### Task to complete
Lines that include "level" make up the answer; copy all of them from the data below.

### Data

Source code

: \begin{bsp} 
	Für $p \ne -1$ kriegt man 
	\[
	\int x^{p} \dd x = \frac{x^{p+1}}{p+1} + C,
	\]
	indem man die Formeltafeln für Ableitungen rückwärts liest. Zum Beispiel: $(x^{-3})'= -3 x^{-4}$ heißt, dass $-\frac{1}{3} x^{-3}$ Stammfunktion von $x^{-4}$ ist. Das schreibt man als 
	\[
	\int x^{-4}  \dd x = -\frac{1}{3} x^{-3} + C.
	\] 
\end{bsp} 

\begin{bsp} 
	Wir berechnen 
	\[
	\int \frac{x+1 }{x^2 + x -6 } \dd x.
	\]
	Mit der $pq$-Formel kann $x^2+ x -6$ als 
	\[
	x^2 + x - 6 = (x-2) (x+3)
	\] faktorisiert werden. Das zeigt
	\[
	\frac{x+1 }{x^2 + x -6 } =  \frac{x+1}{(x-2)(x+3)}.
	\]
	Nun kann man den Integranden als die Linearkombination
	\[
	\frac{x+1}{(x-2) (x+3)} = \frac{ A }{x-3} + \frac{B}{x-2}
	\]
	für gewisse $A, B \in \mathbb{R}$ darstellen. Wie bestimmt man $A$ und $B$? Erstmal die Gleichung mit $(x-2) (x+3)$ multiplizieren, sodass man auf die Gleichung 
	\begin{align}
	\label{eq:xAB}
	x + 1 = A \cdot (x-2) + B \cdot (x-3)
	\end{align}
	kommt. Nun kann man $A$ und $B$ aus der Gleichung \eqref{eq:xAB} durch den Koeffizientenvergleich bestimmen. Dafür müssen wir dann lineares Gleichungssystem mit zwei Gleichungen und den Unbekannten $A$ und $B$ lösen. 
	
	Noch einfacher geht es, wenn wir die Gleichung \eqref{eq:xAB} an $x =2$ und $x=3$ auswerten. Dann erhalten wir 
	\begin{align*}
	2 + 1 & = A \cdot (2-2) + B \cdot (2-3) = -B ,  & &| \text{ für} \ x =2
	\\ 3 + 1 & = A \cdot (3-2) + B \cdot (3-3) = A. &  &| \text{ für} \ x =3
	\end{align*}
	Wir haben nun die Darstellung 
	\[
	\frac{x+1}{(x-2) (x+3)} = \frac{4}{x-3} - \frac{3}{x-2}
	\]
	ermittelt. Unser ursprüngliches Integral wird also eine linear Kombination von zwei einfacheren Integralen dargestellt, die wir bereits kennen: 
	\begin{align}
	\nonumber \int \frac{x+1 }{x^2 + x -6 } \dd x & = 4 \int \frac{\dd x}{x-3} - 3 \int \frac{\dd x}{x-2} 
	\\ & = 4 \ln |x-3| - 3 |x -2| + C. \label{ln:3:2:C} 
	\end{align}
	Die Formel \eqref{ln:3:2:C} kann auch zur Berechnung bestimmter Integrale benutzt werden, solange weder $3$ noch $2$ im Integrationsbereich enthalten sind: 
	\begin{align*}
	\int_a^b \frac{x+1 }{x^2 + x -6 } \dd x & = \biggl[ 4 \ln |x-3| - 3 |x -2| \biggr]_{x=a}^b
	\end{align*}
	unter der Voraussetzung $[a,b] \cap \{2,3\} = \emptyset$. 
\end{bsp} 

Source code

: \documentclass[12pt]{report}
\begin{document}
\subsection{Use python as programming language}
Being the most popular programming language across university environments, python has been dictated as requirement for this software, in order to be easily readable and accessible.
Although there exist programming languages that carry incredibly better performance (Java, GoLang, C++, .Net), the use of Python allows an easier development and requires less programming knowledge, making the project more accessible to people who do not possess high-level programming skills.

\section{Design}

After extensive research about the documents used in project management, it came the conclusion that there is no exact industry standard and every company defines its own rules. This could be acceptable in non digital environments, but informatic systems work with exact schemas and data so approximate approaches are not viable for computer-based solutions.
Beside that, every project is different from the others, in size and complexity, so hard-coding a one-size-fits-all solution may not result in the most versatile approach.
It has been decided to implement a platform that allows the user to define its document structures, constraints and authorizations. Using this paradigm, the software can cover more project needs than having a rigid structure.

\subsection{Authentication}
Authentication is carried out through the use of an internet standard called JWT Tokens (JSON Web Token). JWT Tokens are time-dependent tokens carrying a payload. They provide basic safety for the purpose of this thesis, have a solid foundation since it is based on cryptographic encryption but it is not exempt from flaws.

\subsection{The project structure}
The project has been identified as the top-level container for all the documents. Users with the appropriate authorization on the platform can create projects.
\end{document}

### Output of the task
Although there exist programming languages that carry incredibly better performance (Java, GoLang, C++, .Net), the use of Python allows an easier development and requires less programming knowledge, making the project more accessible to people who do not possess high-level programming skills.
The project has been identified as the top-level container for all the documents. Users with the appropriate authorization on the platform can create projects.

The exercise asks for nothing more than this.